Data Module
Overview
The data module handles data loading, preprocessing, and transformations.
Submodules
conform
- neurolit.data.conform.options_parse()[source]
Command line option parser.
- Returns:
object holding options
- Return type:
options
- neurolit.data.conform.map_image(img: SpatialImage, out_affine: ndarray, out_shape: ndarray, ras2ras: ndarray | None = None, order: int = 1, dtype: type | None = None) ndarray[source]
Map image to new voxel space (RAS orientation).
- Parameters:
img (nib.analyze.SpatialImage) – the src 3D image with data and affine set
out_affine (np.ndarray) – trg image affine
out_shape (np.ndarray) – the trg shape information
ras2ras (Optional[np.ndarray]) – an additional mapping that should be applied (default=id to just reslice)
order (int) – order of interpolation (0=nearest,1=linear(default),2=quadratic,3=cubic)
dtype (Optional[Type]) – target dtype of the resulting image (relevant for reorientation, default=same as img)
- Returns:
mapped image data array
- Return type:
np.ndarray
- neurolit.data.conform.getscale(data: ndarray, dst_min: float, dst_max: float, f_low: float = 0.0, f_high: float = 0.999) tuple[float, float][source]
Get offset and scale of image intensities to robustly rescale to range dst_min..dst_max.

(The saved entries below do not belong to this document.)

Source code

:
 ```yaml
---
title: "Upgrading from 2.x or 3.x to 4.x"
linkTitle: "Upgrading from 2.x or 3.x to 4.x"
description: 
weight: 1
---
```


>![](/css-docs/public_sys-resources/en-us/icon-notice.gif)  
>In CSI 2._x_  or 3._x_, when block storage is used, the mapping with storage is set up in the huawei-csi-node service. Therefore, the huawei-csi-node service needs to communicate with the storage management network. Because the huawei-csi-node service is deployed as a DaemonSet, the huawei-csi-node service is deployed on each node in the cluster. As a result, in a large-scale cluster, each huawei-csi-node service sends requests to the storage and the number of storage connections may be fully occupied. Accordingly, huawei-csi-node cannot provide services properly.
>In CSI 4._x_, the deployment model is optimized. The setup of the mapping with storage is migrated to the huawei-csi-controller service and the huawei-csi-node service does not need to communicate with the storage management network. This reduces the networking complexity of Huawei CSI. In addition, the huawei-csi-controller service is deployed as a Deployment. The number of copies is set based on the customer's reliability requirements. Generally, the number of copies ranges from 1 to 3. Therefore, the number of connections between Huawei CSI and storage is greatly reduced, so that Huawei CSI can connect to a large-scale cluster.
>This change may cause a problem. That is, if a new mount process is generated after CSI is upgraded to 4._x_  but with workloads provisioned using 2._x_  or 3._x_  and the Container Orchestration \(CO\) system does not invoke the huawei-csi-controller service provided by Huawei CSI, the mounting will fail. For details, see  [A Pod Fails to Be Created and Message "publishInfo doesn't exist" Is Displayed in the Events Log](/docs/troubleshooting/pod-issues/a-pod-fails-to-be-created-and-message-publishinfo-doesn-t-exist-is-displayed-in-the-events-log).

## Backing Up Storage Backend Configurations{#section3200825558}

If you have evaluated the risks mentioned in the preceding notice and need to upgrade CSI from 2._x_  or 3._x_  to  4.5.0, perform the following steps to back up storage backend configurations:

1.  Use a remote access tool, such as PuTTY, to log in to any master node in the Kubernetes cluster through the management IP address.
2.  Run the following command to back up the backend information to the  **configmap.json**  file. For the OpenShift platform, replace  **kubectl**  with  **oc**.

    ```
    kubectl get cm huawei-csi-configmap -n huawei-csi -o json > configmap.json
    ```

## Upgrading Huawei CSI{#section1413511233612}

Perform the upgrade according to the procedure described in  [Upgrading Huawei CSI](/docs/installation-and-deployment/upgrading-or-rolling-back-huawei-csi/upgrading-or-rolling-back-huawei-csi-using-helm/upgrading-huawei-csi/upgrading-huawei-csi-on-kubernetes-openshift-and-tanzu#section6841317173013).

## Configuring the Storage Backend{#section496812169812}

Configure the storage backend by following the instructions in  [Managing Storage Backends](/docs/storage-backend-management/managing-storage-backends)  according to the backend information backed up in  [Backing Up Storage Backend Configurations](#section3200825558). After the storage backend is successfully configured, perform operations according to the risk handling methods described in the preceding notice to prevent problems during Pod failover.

Equivalent to how mri_convert conforms images.
- Parameters:
data (np.ndarray) – image data (intensity values)
dst_min (float) – future minimal intensity value
dst_max (float) – future maximal intensity value
f_low (float) – robust cropping at low end (0.0 no cropping, default)
f_high (float) – robust cropping at higher end (0.999 crop one thousandth of high intensity voxels, default)
- Returns:
float src_min – (adjusted) offset
float – scale factor
- neurolit.data.conform.scalecrop(data: ndarray, dst_min: float, dst_max: float, src_min: float, scale: float) ndarray[source]
Crop the intensity ranges to specific min and max values.
- Parameters:
- Returns:
scaled image data
- Return type:
np.ndarray
- neurolit.data.conform.rescale(data: ndarray, dst_min: float, dst_max: float, f_low: float = 0.0, f_high: float = 0.999) ndarray[source]
Rescale image intensity values (0-255).
- Parameters:
data (np.ndarray) – image data (intensity values)
dst_min (float) – future minimal intensity value
dst_max (float) – future maximal intensity value
f_low (float) – robust cropping at low end (0.0 no cropping, default)
f_high (float) – robust cropping at higher end (0.999 crop one thousandth of high intensity voxels, default)
- Returns:
scaled image data
- Return type:
np.ndarray
- neurolit.data.conform.find_min_size(img: SpatialImage, max_size: float = 1) float[source]
Find minimal voxel size <= 1mm.
- Parameters:
img (nib.analyze.SpatialImage) – loaded source image
max_size (float) – maximal voxel size in mm (default: 1.0)
- Returns:
Rounded minimal voxel size
- Return type:
Notes
This function only needs the header (not the data).
- neurolit.data.conform.find_img_size_by_fov(img: SpatialImage, vox_size: float, min_dim: int = 256) int[source]
Find the cube dimension (>= 256) to cover the field of view of img.
If vox_size is one, the img_size MUST always be min_dim (the FreeSurfer standard).
- Parameters:
- Returns:
The number of voxels needed to cover field of view.
- Return type:
Notes
This function only needs the header (not the data).
- neurolit.data.conform.is_orientation(affine: ndarray, target_orientation: str = 'lia', eps: float = 1e-06) bool[source]
Check whether affine follows a target orientation code.
- neurolit.data.conform.conformed_vox_img_size(img: SpatialImage, vox_size, img_size, threshold_1mm: float | None = None, vox_eps: float = 0.0001, **kwargs) tuple[ndarray | None, ndarray | None][source]
Extract target voxel size and image size with FastSurfer-compatible semantics.
- neurolit.data.conform.conform(img: SpatialImage, order: int = 1, vox_size=1.0, img_size=256, dtype: type | None = None, orientation: str | None = 'lia', threshold_1mm: float | None = None, rescale: int | float | None = 255, conform_vox_size=None, conform_to_1mm_threshold: float | None = None) MGHImage[source]
Python version of mri_convert -c.
mri_convert -c by default turns image intensity values into UCHAR, reslices images to standard position, fills up slices to standard 256x256x256 format and enforces 1mm or minimum isotropic voxel sizes.
- Parameters:
img (nib.analyze.SpatialImage) – loaded source image
order (int) – interpolation order (0=nearest,1=linear(default),2=quadratic,3=cubic)
conform_vox_size (VoxSizeOption) – conform image the image to voxel size 1. (default), a specific smaller voxel size (0-1, for high-res), or automatically determine the ‘minimum voxel size’ from the image (value ‘min’). This assumes the smallest of the three voxel sizes.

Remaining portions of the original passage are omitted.